English-language closet drama

The Dynasts is an English-language epic in verse and prose by Thomas Hardy. Hardy himself described this work as "an epic-drama of the war with Napoleon, in three parts, nineteen acts and one hundred and thirty scenes". Not counting the Forescene and the Afterscene, the exact total number of scenes is 131. The verse is primarily iambic pentameter, occasionally tetrameter, and often with rhymes. The three parts were published in 1904, 1906 and 1908.
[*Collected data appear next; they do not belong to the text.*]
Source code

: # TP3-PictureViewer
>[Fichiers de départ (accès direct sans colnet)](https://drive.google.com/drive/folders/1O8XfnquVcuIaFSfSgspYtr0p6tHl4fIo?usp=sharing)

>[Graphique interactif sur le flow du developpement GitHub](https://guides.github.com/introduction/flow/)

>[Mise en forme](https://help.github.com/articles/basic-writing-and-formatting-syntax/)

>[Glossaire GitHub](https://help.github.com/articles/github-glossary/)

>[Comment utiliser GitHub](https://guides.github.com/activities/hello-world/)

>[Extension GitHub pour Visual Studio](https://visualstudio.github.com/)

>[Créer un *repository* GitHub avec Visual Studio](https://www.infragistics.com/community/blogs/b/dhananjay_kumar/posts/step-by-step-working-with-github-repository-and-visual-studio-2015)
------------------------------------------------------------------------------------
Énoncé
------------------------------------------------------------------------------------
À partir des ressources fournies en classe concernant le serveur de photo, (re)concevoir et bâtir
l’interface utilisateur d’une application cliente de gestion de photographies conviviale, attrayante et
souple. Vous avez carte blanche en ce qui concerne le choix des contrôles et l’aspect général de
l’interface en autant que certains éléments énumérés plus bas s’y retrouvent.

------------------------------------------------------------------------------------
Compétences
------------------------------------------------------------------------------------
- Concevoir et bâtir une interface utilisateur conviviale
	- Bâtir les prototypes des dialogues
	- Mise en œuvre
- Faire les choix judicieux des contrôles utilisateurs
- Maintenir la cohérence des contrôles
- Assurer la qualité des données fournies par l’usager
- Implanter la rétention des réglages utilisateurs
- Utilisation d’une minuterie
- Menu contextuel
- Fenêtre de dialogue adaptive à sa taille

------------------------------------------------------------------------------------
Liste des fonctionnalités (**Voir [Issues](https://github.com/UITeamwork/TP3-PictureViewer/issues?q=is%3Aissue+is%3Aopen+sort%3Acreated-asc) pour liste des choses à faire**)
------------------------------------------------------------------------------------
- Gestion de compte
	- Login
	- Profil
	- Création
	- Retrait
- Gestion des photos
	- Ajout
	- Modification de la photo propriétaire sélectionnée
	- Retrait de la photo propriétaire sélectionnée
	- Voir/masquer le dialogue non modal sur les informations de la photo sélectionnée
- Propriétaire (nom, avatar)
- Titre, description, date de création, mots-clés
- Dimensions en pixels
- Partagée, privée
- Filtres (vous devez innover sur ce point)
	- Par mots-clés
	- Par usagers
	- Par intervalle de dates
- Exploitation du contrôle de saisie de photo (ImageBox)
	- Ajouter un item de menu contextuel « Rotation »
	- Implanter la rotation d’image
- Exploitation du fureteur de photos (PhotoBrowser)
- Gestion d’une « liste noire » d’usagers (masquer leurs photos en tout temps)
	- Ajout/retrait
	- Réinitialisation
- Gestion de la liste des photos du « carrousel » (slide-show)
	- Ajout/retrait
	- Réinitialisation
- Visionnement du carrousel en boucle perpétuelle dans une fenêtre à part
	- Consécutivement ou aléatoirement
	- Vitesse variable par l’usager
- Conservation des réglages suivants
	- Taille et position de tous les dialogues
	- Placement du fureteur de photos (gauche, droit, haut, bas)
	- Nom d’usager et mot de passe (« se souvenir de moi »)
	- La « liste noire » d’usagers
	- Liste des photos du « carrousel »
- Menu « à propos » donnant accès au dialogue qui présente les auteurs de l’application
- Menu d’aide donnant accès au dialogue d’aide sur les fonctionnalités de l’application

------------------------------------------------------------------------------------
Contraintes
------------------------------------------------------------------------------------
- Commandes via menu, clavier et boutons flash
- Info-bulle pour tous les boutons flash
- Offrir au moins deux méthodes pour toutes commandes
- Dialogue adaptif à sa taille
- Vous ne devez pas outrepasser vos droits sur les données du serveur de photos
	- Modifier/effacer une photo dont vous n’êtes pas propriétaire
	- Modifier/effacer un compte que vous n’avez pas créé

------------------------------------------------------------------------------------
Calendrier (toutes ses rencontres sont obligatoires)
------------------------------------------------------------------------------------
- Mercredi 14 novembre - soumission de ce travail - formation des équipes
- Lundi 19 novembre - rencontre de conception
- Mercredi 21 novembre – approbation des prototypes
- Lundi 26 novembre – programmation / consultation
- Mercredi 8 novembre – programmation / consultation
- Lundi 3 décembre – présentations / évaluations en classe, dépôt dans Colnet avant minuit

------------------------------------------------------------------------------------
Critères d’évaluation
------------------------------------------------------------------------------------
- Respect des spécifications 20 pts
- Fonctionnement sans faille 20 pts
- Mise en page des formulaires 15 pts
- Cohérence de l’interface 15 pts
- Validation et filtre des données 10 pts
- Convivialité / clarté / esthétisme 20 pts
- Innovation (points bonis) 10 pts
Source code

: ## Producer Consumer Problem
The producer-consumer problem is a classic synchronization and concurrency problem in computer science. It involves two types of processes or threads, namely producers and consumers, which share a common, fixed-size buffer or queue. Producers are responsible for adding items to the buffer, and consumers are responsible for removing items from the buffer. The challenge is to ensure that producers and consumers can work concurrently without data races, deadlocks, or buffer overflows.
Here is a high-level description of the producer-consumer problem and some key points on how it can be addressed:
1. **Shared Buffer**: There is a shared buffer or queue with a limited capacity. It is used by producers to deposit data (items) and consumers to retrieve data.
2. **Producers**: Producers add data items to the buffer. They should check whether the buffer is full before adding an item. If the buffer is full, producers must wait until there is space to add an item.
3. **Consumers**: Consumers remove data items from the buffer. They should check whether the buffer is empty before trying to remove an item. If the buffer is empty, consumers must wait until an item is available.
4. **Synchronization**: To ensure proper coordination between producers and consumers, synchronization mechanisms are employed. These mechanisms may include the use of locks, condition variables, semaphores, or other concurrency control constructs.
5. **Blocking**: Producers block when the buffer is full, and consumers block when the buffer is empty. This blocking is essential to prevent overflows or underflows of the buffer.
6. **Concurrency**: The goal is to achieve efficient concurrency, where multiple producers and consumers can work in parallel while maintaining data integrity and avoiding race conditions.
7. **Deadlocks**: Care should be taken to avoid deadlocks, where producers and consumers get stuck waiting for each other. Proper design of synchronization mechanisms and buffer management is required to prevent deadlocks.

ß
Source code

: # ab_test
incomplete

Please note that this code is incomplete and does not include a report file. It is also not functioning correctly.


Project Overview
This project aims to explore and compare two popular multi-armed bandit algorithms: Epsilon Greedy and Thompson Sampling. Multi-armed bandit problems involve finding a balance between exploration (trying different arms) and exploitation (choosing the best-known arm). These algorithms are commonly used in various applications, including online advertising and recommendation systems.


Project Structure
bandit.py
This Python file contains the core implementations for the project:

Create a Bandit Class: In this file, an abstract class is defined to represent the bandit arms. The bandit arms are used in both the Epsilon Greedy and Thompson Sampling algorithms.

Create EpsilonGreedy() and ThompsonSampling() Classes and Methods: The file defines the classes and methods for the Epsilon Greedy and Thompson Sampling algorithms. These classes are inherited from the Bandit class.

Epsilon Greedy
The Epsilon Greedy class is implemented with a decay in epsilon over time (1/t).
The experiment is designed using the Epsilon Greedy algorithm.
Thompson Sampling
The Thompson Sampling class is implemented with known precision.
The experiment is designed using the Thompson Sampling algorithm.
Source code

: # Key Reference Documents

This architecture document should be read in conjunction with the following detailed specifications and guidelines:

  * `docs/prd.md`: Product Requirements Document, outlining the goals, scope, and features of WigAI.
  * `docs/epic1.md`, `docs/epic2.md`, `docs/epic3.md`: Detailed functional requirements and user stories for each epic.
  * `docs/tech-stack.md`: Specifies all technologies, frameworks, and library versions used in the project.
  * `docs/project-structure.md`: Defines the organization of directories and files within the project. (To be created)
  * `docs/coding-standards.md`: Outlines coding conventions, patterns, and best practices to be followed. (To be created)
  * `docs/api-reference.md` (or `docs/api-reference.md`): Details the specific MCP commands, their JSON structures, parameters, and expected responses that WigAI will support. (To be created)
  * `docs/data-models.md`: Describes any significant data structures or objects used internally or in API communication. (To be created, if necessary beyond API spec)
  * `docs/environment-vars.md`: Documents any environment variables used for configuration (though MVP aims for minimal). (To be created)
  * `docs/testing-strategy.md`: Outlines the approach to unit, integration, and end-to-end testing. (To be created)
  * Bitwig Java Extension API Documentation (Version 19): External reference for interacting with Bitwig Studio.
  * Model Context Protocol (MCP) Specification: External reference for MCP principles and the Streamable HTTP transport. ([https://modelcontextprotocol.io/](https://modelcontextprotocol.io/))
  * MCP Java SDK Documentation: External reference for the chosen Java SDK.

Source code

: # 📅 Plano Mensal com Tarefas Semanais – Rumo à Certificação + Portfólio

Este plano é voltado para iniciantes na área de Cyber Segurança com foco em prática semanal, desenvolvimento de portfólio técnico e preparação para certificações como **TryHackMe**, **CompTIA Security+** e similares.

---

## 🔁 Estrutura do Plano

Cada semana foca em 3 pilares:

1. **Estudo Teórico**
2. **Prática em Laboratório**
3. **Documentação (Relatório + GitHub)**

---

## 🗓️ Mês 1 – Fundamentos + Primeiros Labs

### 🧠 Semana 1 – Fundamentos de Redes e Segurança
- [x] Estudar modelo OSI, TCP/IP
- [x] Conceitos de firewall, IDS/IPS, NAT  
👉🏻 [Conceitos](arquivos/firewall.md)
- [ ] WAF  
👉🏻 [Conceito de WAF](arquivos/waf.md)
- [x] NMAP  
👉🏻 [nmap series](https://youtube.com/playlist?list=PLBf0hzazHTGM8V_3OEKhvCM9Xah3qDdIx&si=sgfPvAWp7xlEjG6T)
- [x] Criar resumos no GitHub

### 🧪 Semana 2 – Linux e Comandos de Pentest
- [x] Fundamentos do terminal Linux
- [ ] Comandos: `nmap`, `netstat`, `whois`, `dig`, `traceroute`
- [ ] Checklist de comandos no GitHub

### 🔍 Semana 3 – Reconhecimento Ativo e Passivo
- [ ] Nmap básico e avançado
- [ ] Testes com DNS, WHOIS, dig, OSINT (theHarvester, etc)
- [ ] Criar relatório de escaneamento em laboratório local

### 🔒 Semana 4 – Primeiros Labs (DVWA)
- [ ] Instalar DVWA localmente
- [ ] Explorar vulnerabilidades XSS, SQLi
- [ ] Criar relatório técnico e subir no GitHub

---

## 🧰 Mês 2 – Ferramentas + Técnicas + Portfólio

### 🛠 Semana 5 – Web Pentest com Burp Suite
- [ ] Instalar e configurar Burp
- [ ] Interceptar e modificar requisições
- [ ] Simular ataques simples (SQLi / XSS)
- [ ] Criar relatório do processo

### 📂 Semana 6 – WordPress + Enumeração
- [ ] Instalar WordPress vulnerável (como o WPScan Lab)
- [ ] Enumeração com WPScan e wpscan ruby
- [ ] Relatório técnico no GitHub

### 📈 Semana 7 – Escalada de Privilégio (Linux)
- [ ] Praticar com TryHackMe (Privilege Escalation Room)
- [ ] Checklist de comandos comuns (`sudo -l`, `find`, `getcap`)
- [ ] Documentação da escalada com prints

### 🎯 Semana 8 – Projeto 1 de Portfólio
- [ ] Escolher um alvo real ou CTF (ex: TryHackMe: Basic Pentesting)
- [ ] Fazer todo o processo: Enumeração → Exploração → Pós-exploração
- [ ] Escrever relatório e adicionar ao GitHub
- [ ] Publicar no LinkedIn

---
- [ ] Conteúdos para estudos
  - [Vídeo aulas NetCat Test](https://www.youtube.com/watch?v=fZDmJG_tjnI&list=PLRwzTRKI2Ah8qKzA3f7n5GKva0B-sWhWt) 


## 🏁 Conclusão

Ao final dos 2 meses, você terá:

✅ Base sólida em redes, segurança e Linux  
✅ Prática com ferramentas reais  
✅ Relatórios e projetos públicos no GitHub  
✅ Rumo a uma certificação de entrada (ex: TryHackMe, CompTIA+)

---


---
Because of the ambition and scale of the work, Hardy acknowledged in his Preface to the work that The Dynasts was "intended simply for mental performance, and not for the stage", and described the work as "the longest English drama in existence". Scholars have noted that Hardy remembered war stories of the veterans of the Napoleonic wars in his youth, and used them as partial inspiration for writing The Dynasts many years later in his own old age. In addition, Hardy was a distant relative of Captain Thomas Hardy, who had served with Admiral Horatio Nelson at Trafalgar. Hardy consulted a number of histories and also visited Waterloo, Belgium, as part of his research.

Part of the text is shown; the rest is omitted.